If that's the case, to check the return:
if expr1:
print "True."
else:
print "False"
There's more than one way to do it, but basically, if expr1: is all you need to do the checking.
To capture the return value of a function, assign the function to a name with an equal sign, like this:
return_value = somefunction(some_value)
print('The return value is ',return_value)
Keep in mind that when the first return statement is encountered, the function will exit.
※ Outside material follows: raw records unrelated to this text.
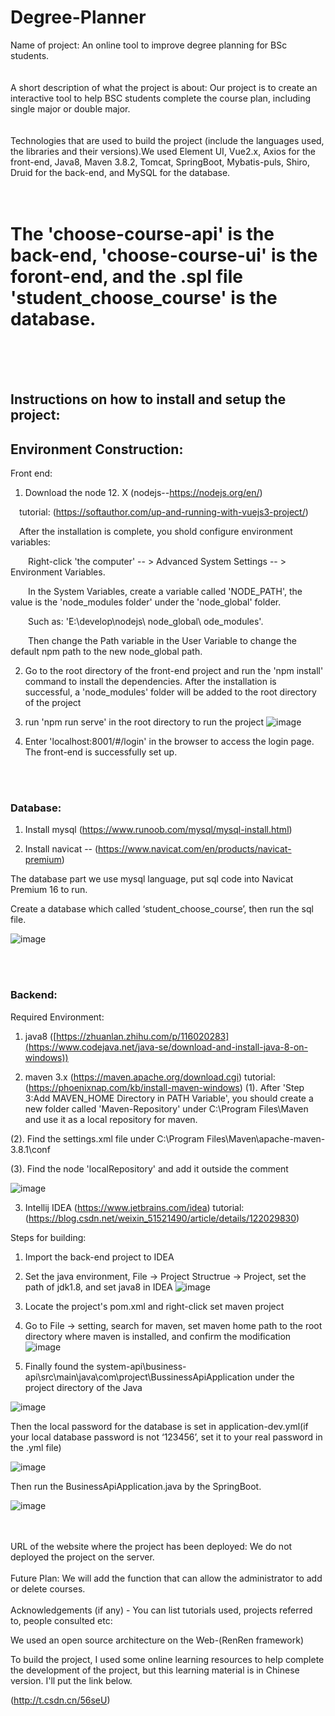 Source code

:# Degree-Planner
Name of project: An online tool to improve degree planning for BSc students.
<br>
<br>
<br>
A short description of what the project is about: Our project is to create an interactive tool to help BSC students complete the course plan, including single major or double major.
<br>
<br>
<br>
Technologies that are used to build the project (include the languages used, the libraries and their versions).We used Element UI, Vue2.x, Axios for the front-end, Java8, Maven 3.8.2, Tomcat, SpringBoot, Mybatis-puls, Shiro, Druid for the back-end, and MySQL for the database.
<br>
<br>
<br>

<h1>The 'choose-course-api' is the back-end, 'choose-course-ui' is the foront-end, and the .spl file 'student_choose_course' is the database.</h1>
<br>
<br>
<br>
<h2>Instructions on how to install and setup the project:</h2>

  <h2>Environment Construction:</h2>

</h3>Front end:</h3>


1. Download the node 12. X (nodejs--https://nodejs.org/en/)

&emsp;tutorial: (https://softauthor.com/up-and-running-with-vuejs3-project/)

&emsp;After the installation is complete, you shold configure environment variables:

&emsp;&emsp;Right-click 'the computer' -- > Advanced System Settings -- > Environment Variables.

&emsp;&emsp;In the System Variables, create a variable called 'NODE_PATH', the value is the 'node_modules folder' under the 'node_global' folder. 

&emsp;&emsp;Such as: 'E:\develop\nodejs\ node_global\ ode_modules'.

&emsp;&emsp;Then change the Path variable in the User Variable to change the default npm path to the new node_global path.


2. Go to the root directory of the front-end project and run the 'npm install' command to install the dependencies. After the installation is successful, a 'node_modules' folder will be added to the root directory of the project

3. run 'npm run serve' in the root directory to run the project
![image](https://github.com/uoa-compsci399-s2-2022/Team6-Degree-Planner/blob/master/ReadmeImage/10.png)

4. Enter 'localhost:8001/#/login' in the browser to access the login page. The front-end is successfully set up.

<br>
<br>

<h3>Database:</h3>

1. Install mysql (https://www.runoob.com/mysql/mysql-install.html)

2. Install navicat -- (https://www.navicat.com/en/products/navicat-premium)

The database part we use mysql language, put sql code into Navicat Premium 16 to run.

Create a database which called ‘student_choose_course’, then run the sql file.

![image](https://github.com/uoa-compsci399-s2-2022/Team6-Degree-Planner/blob/master/ReadmeImage/5.png)

<br>
<br>

<h3>Backend:</h3>

Required Environment:

1. java8 ([https://zhuanlan.zhihu.com/p/116020283](https://www.codejava.net/java-se/download-and-install-java-8-on-windows))

2. maven 3.x (https://maven.apache.org/download.cgi)
  tutorial: (https://phoenixnap.com/kb/install-maven-windows)
  (1). After 'Step 3:Add MAVEN_HOME Directory in PATH Variable', you should create a new folder called 'Maven-Repository' under C:\Program Files\Maven and use it as a local repository for maven.

  (2). Find the settings.xml file under C:\Program Files\Maven\apache-maven-3.8.1\conf

  (3). Find the node 'localRepository' and add it outside the comment

   ![image](https://github.com/uoa-compsci399-s2-2022/Team6-Degree-Planner/blob/master/ReadmeImage/11.png)

3. Intellij IDEA (https://www.jetbrains.com/idea)
  tutorial: (https://blog.csdn.net/weixin_51521490/article/details/122029830)

Steps for building:


1. Import the back-end project to IDEA

2. Set the java environment, File -> Project Structrue -> Project, set the path of jdk1.8, and set java8 in IDEA
![image](https://github.com/uoa-compsci399-s2-2022/Team6-Degree-Planner/blob/master/ReadmeImage/4.png)

3. Locate the project's pom.xml and right-click set maven project

4. Go to File -> setting, search for maven, set maven home path to the root directory where maven is installed, and confirm the modification
![image](https://github.com/uoa-compsci399-s2-2022/Team6-Degree-Planner/blob/master/ReadmeImage/3.png)

5. Finally found the system-api\business-api\src\main\java\com\\project\BussinessApiApplication under the project directory of the Java

![image](https://github.com/uoa-compsci399-s2-2022/Team6-Degree-Planner/blob/master/ReadmeImage/6.png)

Then the local password for the database is set in application-dev.yml(if your local database password is not ‘123456’, set it to your real password in the .yml file)

![image](https://github.com/uoa-compsci399-s2-2022/Team6-Degree-Planner/blob/master/ReadmeImage/7.png)

Then run the BusinessApiApplication.java by the SpringBoot.

![image](https://github.com/uoa-compsci399-s2-2022/Team6-Degree-Planner/blob/master/ReadmeImage/8.png)


<br>
<br>
URL of the website where the project has been deployed: We do not deployed the project on the server.

<br>
<br>
Future Plan: We will add the function that can allow the administrator to add or delete courses.

<br>
<br>
Acknowledgements (if any) - You can list tutorials used, projects referred to, people consulted etc:

We used an open source architecture on the Web-(RenRen framework)

To build the project, I used some online learning resources to help complete the development of the project, but this learning material is in Chinese version. I'll put the link below.

(http://t.csdn.cn/56seU)

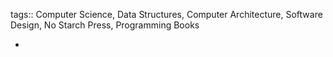 tags:: Computer Science, Data Structures, Computer Architecture, Software Design, No Starch Press, Programming Books

-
So if you have more than one return statement after each other, only the first will execute.
If you want to return multiple things, add them to a list and then return the list.
Here is an improved version of your function:
def match_pattern(count):
sock = urllib.urlopen(Link+str(count))
htmlsource = sock.read()
sock.close()
root = etree.HTML(htmlSource)
# root = etree.HTML(htmlSource) - duplicate line
# result = etree.tostring(root, pretty_print=True, method="html")
function_names = [check_reg, check_practice, no_ks, Registered_by, \
Name_doctor, Registration_no, PWZL, NIP, Spec, Start_date, \
Name_of_practise, TERYT, Street, House_no2, Flat_no, \
Post_code2, City2, Phone_no]
results = []
for function in function_names:
results.append(function(root))
return results
r = match_pattern(1)
print r[0] # this will be the result of check_reg(root)
The code you have posted is quite ambigous. Can you please fix the ident to let us know what belongs to the function and which part is the script.
A function can returns only one value. You cannot do :
return something
return something_else
return ...
The function will ends when first value will be returned.
What you can do is returning a list, tuple or dict containing all your values.
For instance :
return (something,something_else,...)
or
return [something,something_else,...]
In your case, it seems better to create a class that would have all values you want as attributes, and turn this function into a method that would set the attributes values.
class Example(object):
def __init__ ( self , link , count ):
sock = urllib.urlopen(link+str(count))
htmlSource = sock.read()
sock.close()
root = etree.HTML(htmlSource)
root = etree.HTML(htmlSource)
result = etree.tostring(root, pretty_print=True, method="html")
self.expr1 = check_reg(root)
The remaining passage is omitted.